CareerBuilder, a Chicago employment services firm, shared some of the findings from an online Harris poll of 2,100 human resource managers and 3,000 workers that found 23 percent of employees admitting to being late at least once a month. Fourteen percent said they were late at least once a week.
Just how big a deal this is depends on the type of job someone has and, perhaps, on the age of those involved.
“Some places need to be stricter on employees clocking in, as the nature of the job demands being on time, such as retail, customer service, hospitality and transportation industry jobs, to name a few,” said Mary Lorenz, corporate communications manager for CareerBuilder.
Other industries may be more flexible than in the past, she said, citing both technology that lets people work outside the office and a growing emphasis on trying to let people achieve a balance between their jobs and their personal lives.
She noted the survey done in late 2014 found 33 percent of employers didn’t mind the occasional late arrival as long as it didn’t become a habit, while 16 percent worry less about punctuality than about employees getting their work done.
Not to start a round of generational finger-pointing, but 22 percent of millennials in a separate survey by YouGov admitted to being late at least once a week compared to 15 percent of those 55 or older.
Overall, 38 percent of the younger group said they never got tied up in traffic, delayed by bad weather, had problems with day care or anything else that would make them late, while 55 percent of the older group counted themselves as reliably punctual, according to the U.K. market research firm.
Some employees running late in an era of social media tweet about their woes.
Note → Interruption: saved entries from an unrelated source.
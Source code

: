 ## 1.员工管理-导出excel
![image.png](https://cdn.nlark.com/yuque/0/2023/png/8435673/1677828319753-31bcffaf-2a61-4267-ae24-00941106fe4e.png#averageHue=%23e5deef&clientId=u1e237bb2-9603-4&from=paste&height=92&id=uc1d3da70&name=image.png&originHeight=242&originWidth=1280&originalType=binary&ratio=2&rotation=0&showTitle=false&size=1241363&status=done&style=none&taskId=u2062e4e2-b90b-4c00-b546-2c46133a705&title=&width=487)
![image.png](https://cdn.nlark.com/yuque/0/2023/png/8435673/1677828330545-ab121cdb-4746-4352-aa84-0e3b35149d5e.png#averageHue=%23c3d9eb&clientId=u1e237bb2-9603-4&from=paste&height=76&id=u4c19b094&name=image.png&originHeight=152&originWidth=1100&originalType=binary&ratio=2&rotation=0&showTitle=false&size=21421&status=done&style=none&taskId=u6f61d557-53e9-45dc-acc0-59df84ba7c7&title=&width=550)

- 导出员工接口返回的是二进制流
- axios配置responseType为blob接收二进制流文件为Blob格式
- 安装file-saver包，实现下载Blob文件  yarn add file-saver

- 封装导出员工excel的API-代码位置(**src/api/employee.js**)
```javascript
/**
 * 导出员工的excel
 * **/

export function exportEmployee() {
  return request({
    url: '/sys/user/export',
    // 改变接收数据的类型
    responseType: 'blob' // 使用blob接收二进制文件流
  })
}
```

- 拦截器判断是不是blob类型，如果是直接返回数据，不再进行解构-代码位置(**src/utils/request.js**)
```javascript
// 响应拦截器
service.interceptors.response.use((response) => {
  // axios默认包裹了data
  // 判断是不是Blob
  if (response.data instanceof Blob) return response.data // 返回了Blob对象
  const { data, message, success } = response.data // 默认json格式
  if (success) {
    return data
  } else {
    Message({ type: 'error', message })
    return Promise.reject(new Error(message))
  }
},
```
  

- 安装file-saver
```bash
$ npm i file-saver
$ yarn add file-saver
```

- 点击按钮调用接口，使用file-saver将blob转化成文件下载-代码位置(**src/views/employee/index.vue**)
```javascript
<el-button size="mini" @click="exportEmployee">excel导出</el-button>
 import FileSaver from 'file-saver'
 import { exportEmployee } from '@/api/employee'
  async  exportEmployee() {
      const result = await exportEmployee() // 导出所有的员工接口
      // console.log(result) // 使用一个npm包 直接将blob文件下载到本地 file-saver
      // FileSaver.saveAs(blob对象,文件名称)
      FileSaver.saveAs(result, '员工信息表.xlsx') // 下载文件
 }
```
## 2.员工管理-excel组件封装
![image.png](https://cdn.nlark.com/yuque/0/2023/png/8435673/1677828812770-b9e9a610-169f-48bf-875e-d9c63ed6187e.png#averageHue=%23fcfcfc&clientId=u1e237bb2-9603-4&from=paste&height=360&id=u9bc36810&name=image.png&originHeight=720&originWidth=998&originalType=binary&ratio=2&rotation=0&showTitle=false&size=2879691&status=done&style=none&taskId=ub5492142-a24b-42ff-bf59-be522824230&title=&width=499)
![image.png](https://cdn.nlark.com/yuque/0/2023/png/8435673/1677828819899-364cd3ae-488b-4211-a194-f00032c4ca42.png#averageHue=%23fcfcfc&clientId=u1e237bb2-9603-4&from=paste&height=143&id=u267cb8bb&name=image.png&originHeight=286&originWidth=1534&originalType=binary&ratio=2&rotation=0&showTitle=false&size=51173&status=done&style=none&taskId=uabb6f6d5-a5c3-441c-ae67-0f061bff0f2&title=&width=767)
Recent messages seen on Twitter include: “I passed out after getting 10 viles of blood drawn. #LateToWork #SoMuchBlood” and “Burnt my hand with my straightener, lost my bra somewhere in my room. … #LateToWork #LateForLife”
CareerBuilder did not identify the age of the individual who, according to its poll, tried to fend off criticism of arriving late with this rationale: “I’m not late. I was thinking about work on the way in.”
The Chicago employment firm’s research identified traffic as the most common reason cited for being late, followed by lack of sleep and battling Mother Nature’s vagaries. Weather that is.
Safe to say few employees have used this unusual excuse reported to CareerBuilder: “A deer herd that was moving through town made me late.”
Instead of excuses, Lorenz recommended workers who find themselves running late offer a sincere apology and an honest explanation. “Most employers will forgive the occasional tardiness within reason,” she said.
“If the employee shows little remorse, does nothing to right the situation and/or is consistently late, however, there may be a larger issue (which could be anything from immaturity to burnout to a misunderstanding of workplace expectations around punctuality) that needs addressing,” she said.
Just under one third of employees polled by Harris admitted they had lied about why they were late, maybe because 41 percent of employers had fired people for being late, the employment services firm said.
A 2013 YouGov survey found 50 percent of Americans rated a co-worker’s tardiness as among the most annoying things in the workplace, followed by 43 percent who were unhappy about someone “visibly slacking off.”
No wonder that one individual, according to CareerBuilder, took a photo to back up the story that thieves had stolen the trunk out of his car.